─── Listed entries

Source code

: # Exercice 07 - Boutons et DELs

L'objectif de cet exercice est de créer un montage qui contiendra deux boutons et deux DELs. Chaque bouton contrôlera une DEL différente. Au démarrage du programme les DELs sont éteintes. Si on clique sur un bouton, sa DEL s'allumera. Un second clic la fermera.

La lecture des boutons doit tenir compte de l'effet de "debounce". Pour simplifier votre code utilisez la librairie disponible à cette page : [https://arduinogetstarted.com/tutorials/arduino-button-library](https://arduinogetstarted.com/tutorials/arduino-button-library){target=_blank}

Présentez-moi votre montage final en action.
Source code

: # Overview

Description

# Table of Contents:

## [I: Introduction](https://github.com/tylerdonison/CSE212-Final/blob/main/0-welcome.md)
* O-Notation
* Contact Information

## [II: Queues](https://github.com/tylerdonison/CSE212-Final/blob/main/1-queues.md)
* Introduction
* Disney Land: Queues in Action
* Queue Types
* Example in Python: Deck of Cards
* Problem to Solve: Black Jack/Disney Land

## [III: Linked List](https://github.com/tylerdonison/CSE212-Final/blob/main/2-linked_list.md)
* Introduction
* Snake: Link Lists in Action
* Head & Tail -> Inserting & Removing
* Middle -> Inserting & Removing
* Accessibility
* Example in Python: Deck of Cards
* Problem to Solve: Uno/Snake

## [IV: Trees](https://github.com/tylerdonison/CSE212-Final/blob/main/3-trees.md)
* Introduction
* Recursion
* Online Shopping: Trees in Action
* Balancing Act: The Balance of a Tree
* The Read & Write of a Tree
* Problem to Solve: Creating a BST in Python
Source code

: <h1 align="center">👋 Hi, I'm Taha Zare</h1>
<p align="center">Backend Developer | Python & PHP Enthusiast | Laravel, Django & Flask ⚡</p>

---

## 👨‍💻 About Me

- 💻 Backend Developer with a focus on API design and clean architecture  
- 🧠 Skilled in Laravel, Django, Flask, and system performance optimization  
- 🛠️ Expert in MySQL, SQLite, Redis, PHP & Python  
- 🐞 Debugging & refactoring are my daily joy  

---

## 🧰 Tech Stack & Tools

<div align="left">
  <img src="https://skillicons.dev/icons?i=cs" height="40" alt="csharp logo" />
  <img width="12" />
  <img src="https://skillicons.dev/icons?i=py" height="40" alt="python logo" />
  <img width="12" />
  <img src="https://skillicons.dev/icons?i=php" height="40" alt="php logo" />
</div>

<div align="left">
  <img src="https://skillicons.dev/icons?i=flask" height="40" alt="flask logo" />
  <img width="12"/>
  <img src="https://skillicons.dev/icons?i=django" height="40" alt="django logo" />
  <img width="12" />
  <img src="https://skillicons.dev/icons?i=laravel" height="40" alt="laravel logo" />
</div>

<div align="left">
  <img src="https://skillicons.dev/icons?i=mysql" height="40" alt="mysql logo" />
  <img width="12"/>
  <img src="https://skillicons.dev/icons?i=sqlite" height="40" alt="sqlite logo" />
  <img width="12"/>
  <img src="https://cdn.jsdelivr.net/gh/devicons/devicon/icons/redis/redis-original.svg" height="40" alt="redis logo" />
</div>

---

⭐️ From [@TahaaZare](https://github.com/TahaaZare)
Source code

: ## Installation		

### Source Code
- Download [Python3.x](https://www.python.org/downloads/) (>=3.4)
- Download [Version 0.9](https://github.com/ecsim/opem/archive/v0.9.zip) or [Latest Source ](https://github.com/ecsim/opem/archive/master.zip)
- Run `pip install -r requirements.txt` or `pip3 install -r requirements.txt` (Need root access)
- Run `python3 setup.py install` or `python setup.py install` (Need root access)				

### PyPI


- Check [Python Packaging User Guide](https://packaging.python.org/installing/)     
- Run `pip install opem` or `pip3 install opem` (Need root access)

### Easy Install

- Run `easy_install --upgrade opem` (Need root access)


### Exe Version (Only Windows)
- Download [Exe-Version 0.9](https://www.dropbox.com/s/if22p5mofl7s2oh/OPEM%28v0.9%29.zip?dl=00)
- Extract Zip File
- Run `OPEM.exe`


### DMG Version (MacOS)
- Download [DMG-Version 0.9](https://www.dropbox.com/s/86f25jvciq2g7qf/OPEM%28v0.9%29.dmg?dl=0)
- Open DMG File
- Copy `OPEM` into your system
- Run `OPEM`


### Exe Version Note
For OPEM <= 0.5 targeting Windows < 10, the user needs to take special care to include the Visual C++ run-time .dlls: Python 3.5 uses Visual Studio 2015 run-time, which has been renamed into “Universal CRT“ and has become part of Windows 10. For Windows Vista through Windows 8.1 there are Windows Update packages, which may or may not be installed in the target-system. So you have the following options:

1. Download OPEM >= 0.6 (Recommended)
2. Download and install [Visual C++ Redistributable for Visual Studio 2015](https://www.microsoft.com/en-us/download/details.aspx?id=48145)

──────
─── Listed entries

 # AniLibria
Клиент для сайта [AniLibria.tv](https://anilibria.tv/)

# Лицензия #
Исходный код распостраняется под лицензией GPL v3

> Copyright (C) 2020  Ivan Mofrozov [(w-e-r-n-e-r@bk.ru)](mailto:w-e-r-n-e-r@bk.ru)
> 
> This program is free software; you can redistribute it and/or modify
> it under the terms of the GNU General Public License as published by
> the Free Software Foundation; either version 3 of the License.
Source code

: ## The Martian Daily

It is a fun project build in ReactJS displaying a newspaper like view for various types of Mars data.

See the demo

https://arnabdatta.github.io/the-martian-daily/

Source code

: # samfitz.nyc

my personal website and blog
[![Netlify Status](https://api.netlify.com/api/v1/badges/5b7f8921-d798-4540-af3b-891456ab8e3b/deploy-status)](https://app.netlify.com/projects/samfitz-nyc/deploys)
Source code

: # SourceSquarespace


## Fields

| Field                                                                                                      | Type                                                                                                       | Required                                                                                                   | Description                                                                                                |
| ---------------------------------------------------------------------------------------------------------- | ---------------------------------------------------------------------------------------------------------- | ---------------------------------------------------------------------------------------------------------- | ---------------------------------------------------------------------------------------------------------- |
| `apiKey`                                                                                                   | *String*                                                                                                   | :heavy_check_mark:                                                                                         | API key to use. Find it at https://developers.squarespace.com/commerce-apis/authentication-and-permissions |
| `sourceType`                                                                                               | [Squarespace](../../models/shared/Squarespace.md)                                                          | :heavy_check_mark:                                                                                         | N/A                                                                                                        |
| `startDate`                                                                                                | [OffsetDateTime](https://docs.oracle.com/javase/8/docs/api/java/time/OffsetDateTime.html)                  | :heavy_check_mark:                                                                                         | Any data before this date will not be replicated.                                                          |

──────
─── Listed entries

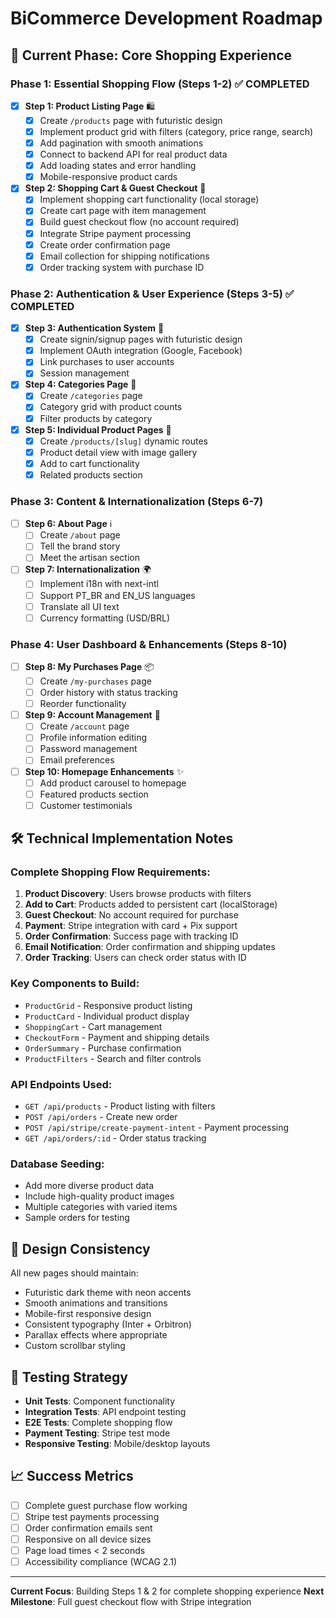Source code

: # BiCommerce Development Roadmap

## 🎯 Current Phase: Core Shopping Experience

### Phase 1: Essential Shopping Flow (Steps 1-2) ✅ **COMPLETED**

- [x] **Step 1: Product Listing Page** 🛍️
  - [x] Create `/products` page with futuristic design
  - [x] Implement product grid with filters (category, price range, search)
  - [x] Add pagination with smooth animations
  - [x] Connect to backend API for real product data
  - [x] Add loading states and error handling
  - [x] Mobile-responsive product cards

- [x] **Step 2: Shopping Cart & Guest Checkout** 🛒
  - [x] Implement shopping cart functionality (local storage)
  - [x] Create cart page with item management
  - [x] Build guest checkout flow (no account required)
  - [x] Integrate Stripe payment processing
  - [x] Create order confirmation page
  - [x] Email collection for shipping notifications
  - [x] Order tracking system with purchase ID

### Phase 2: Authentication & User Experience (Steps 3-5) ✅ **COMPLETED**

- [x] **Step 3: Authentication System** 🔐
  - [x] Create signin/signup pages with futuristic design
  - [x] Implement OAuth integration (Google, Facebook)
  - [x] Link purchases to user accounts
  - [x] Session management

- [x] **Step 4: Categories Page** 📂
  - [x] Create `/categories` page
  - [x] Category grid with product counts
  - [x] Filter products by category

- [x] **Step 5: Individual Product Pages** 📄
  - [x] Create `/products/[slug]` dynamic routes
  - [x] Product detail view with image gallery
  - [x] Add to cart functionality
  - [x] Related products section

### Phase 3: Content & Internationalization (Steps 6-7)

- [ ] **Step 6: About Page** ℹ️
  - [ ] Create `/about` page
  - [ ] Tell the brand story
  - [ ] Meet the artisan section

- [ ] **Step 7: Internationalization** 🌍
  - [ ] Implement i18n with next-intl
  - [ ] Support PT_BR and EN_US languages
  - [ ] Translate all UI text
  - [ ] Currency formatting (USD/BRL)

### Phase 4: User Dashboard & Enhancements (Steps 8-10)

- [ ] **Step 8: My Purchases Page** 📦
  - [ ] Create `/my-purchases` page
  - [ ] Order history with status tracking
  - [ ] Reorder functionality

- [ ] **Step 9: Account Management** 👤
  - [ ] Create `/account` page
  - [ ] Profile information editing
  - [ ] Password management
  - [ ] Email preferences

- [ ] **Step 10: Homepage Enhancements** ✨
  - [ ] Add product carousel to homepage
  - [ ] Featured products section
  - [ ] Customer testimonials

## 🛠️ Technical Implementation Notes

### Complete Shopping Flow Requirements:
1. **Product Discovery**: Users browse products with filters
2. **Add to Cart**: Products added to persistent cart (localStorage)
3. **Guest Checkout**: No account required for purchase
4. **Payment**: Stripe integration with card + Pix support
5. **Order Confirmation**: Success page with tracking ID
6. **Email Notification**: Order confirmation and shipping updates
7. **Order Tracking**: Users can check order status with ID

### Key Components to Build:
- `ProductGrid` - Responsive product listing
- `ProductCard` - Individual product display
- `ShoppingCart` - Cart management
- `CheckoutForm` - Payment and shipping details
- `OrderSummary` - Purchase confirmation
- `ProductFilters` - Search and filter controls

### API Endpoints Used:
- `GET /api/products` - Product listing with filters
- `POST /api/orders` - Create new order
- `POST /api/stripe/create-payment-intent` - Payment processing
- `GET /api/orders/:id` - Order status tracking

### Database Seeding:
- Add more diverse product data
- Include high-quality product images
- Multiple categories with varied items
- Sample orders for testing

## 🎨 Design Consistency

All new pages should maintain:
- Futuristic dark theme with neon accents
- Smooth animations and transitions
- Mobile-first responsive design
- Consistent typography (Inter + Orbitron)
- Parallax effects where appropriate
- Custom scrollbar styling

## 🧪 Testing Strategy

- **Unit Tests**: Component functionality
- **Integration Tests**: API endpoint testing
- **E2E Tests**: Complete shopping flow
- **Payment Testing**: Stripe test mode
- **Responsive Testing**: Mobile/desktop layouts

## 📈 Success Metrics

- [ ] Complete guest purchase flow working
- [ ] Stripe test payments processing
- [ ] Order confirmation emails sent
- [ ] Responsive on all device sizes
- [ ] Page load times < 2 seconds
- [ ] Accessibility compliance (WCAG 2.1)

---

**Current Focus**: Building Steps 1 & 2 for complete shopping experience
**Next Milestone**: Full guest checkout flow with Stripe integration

──────

__Try it__
The required answer is each line of the data in which the word "Success" appears.

__Output for this exercise__
5. **Order Confirmation**: Success page with tracking ID
## 📈 Success Metrics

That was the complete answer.